Historically and practically, biology as a field has often represented processes and events in an highly linearized and well defined fashion. This is extremely attractive for a number of reasons. As one key example, we (as humans) remember through narrative, and so the construction of a Rube Goldberg type description of a process is often a useful technique for easy recall of complicated information ("A hits B which winds up C and switches on D etc...").
The other reason is that many of the experiments would really imply a linear pathway if that were all one look for. There is often a clear-cut progression of information signals or metabolic intermediates moving from one state to another state through well defined intermediates, such that if that were what you were looking for, you'd find it.

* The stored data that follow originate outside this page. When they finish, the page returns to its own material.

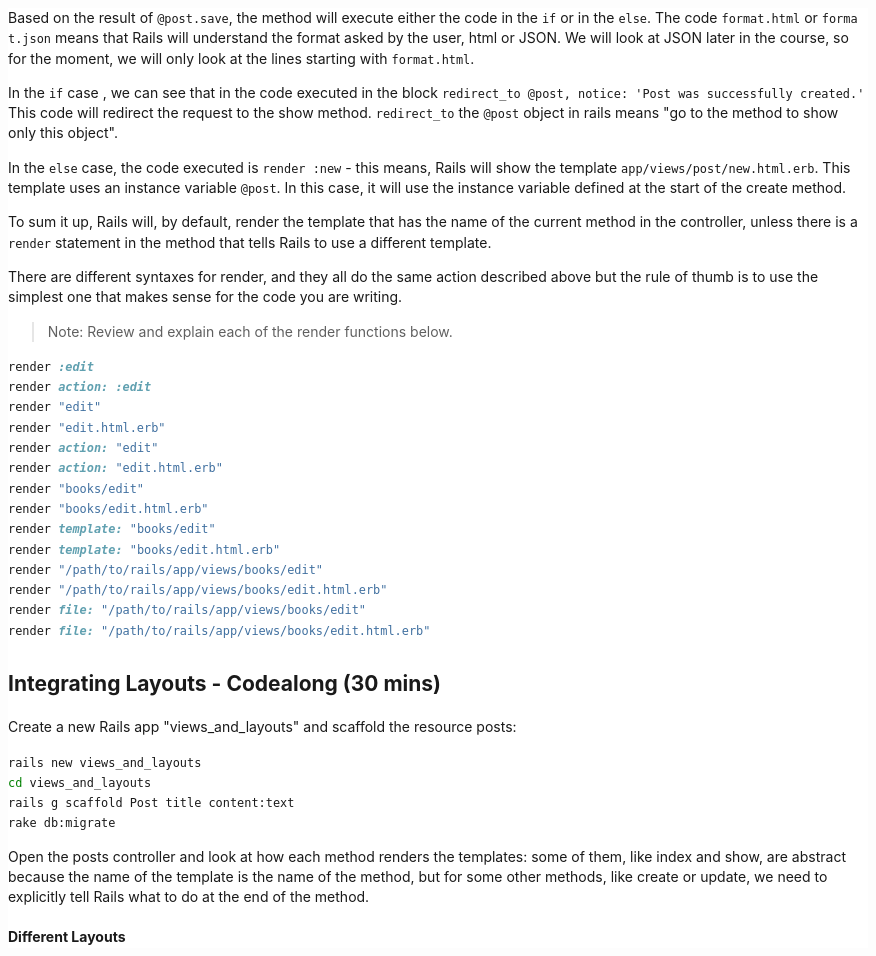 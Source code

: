 Based on the result of `@post.save`, the method will execute either the code in the `if` or in the `else`.  The code `format.html` or `format.json` means that Rails will understand the format asked by the user, html or JSON.  We will look at JSON later in the course, so for the moment, we will only look at the lines starting with `format.html`.

In the `if` case , we can see that in the code executed in the block `redirect_to @post, notice: 'Post was successfully created.'` This code will redirect the request to the show method. `redirect_to` the `@post` object in rails means "go to the method to show only this object".

In the `else` case, the code executed is `render :new` - this means, Rails will show the template `app/views/post/new.html.erb`.  This template uses an instance variable `@post`. In this case, it will use the instance variable defined at the start of the create method.

To sum it up, Rails will, by default, render the template that has the name of the current method in the controller, unless there is a `render` statement in the method that tells Rails to use a different template.

There are different syntaxes for render, and they all do the same action described above but the rule of thumb is to use the simplest one that makes sense for the code you are writing.

> Note: Review and explain each of the render functions below.

```ruby
render :edit
render action: :edit
render "edit"
render "edit.html.erb"
render action: "edit"
render action: "edit.html.erb"
render "books/edit"
render "books/edit.html.erb"
render template: "books/edit"
render template: "books/edit.html.erb"
render "/path/to/rails/app/views/books/edit"
render "/path/to/rails/app/views/books/edit.html.erb"
render file: "/path/to/rails/app/views/books/edit"
render file: "/path/to/rails/app/views/books/edit.html.erb"
```

## Integrating Layouts - Codealong (30 mins)

Create a new Rails app "views_and_layouts" and scaffold the resource posts:

```bash
rails new views_and_layouts
cd views_and_layouts
rails g scaffold Post title content:text
rake db:migrate
```

Open the posts controller and look at how each method renders the templates: some of them, like index and show, are abstract because the name of the template is the name of the method, but for some other methods, like create or update, we need to explicitly tell Rails what to do at the end of the method.

#### Different Layouts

In this representation, many biological processes are highly analogous to computer programs which perform some task - you have an input, and through functional manipulation generate an output.
The realty, as has been uncovered in the last 15-20 years, is that most of these processes and events are not linear pathways. They are wildly heterogenous networks that integrate information spanning a range of temporal and spatial scales. The non-equilibrium nature of the cell means that, to a certain extent, everything is coupled to everything else through interactions where the associated coupling coefficients are also dependent on everything else.
The reason I bring this up is that I think it's very temping to find analogies between CS and biology (DNA = hard drive, RNA = memory etc). The problem with this is that we (again, as humans) implemented the underlying computer architecture, while we're only scratching the surface of biological complexity. By prescribing that some mapping of CS-to-biology exists we risk convincing ourselves that we understand the biology better than we do, or making assumptions regarding how the biology may or may not work.
Clearly, this kind of description can be used early on, but its important to recognize that these analogies should be viewed as broad-brush stroke descriptors and not functional ones.